The witness state enables us to pull back, to detach, to practice aloofness, and to put others first. When we ignore the witness state it is all too easy to get carried away with our instinctive reactions, without consulting our self awareness. Without witness consciousness, we more easily act from a place of not knowing (the primary obstacle to yoga: avidya), we miss the context of what is being said, we miss embodied cues, we fail to sense what is going on in our aura.
The sixth chakra, is probably the most widely known chakra. The third eye is recgonised by Hinduism, and the New Age movement. Islam also touches the third eye to the floor five times a day in prayer pose, a dynamic child’s pose. Most of us can feel the space between the eyebrows as a slightly sensitive spot. Few of us spend much time contemplating that it is a link between the physical and subtle realms; the doorway between the finite and the infinite. In fact, all the chakra are such doorways. They are manifestations across all the five sheaths, the five bodies in yoga, connecting the physical, energetic, emotional, mind, wisdom and bliss dimensions. The sixth chakra is associated with the mind body, and it is said that we can hone our supernatural abilities by refining its power through asana and meditation.
The concept of the witness is depicted in the beautiful verse from the Shvetashvatara Upanishad: two birds watching the world from the same mind. The two birds in the metaphor symbolise the small self and the big Self that live inside of us. The belief that the crown chakra is our gateway to universal consciousness and bliss could also be relevant here. One bird represents the all-knowing, all-powerful Self of the seventh chakra. The second bird represents the small self, the jiva atman, the small ego that operates at the human level as expressed by the accumulation of all the lower chakras.
If you were able to watch the self operate 100% of the time, you would be enlightened. Most of us don’t expect to achieve this, but by working on increasing the amount of light from the Self we shed on our self, we hope to lead a more enlightened existence. The birds on the tree tell the story of one bird eating ‘the fruit of pleasure and pain’ and another that sits ‘without eating’. In theory we could endure a lot more pain if we were able to sit with the bird that just watches, but this is a misreading of yoga. Non attachment can help someone manage pain, but it doesn’t take the pain away. We are all human, we all have the two birds. Even someone who doesn’t practice yoga usually has an inner voice that comes from a place that is seemingly watching what they are doing, thinking and feeling.
Learning to balance the two forces, the experiencing bird and the watching bird is part of the yogis practice. As we energise on the sixth chakra, we become more in tune with the force of watching the mind think. Awakening any of the chakra is a nebulous process and it is important to remember to incorporate grounding practices while working on ajna chakra.
The sixth chakra is often associated with the light element, while other times it is more closely associated with the element of thought. Thought travels through ether. Thoughts are certainly finer than air because science has mapped all the atoms found in air and it has never found a thought form outside of the brain. Ether is the absence of air particles; a vacuum. What is thought? Particles beyond the senses? When we open up the great unknown of the more subtler realms it is easy to worry that we don’t have the answers. But even science doesn’t have the answer!

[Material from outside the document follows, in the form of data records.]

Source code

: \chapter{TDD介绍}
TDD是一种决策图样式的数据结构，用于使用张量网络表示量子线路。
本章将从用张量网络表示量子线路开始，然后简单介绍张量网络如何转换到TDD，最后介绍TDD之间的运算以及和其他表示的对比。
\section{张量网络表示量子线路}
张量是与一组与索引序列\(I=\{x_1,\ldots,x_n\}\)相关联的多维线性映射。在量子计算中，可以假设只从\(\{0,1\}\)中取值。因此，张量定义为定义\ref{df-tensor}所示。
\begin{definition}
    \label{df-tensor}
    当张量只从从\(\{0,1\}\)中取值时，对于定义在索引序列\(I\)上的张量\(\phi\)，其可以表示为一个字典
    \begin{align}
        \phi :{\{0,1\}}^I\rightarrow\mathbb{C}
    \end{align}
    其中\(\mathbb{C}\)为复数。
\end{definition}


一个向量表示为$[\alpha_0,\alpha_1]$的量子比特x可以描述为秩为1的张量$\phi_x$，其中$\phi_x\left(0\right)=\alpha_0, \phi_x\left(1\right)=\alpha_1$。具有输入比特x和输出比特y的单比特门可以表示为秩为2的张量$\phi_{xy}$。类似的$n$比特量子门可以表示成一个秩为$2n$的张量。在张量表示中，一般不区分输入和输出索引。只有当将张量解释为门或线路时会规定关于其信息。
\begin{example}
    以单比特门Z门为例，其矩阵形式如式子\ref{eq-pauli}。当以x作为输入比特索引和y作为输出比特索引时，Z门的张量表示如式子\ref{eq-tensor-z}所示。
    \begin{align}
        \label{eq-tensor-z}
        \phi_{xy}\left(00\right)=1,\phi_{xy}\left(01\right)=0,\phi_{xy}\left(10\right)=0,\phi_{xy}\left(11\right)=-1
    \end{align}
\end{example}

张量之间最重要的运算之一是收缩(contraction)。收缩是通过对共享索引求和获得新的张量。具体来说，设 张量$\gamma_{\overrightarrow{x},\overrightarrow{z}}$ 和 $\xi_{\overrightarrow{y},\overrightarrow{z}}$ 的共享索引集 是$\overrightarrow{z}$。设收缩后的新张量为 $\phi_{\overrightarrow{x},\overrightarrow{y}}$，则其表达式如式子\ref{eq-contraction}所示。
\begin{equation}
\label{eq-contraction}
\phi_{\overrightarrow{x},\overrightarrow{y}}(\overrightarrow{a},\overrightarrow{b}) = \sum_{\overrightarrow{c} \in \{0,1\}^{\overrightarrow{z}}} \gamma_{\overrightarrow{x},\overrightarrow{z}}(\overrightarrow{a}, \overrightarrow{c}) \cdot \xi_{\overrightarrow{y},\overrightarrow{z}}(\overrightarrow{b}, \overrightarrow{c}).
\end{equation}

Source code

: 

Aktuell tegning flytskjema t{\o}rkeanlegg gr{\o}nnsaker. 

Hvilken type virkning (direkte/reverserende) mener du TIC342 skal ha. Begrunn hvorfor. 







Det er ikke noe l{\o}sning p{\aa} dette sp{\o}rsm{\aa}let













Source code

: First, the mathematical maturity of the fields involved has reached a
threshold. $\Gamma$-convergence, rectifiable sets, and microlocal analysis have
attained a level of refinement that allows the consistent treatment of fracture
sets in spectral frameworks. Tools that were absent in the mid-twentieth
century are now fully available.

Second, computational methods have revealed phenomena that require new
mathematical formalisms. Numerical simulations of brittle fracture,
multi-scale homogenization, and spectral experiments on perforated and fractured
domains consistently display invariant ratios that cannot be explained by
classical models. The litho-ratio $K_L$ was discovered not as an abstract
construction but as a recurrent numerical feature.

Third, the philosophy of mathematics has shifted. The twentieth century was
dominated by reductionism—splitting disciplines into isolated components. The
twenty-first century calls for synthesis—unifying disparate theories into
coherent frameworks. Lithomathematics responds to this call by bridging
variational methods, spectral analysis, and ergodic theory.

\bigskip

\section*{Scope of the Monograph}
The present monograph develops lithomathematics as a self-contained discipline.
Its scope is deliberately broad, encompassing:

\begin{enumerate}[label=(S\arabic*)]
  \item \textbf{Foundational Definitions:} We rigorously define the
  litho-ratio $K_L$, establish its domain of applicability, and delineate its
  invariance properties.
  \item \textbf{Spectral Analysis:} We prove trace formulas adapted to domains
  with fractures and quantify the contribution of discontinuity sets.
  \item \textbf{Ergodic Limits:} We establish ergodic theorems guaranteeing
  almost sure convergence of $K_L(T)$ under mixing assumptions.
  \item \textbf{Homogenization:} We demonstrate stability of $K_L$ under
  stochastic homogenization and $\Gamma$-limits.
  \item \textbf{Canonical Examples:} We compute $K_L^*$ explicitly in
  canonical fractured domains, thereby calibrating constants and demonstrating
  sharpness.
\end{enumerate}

Working with witness consciousness, we begin to watch embodied thoughts, memories, feelings, ideas, senses and reactions. When we watch the mind, we are learning a new language, we are beginning to see the unseen. It is important to learn the art of letting go as you learn to watch, and not get tied up with any one thought. This rule applies for all the chakras, whether you are looking at your feelings of survival, the way you reach out to others, the way you assert yourself, your ability to love, the way you express yourself. All of yoga is about managing thought forms. The sixth chakra introduces an aspect of self reflexivity: I know I am thinking therefore I am.
The sixth chakra brushes up against the infinite bliss world. It forces us to appreciate that there is a greater universal power and I am able to pull back and self reflect because there is something greater than my thoughts. As Shri Brahmananda Sarasvati used to say: ‘I am not the body and mind, althogh I have a body and mind, I am something greater’. The two birds sitting in the self same tree help us to understand that the infinite sits alongside the finite within our own being. We have a universe inside of us, we are marvelous, magical beings. When we learn to watch, we welcome the known and the unknown into our consciousness, we begin to see parts of ourselves that we did not know were there.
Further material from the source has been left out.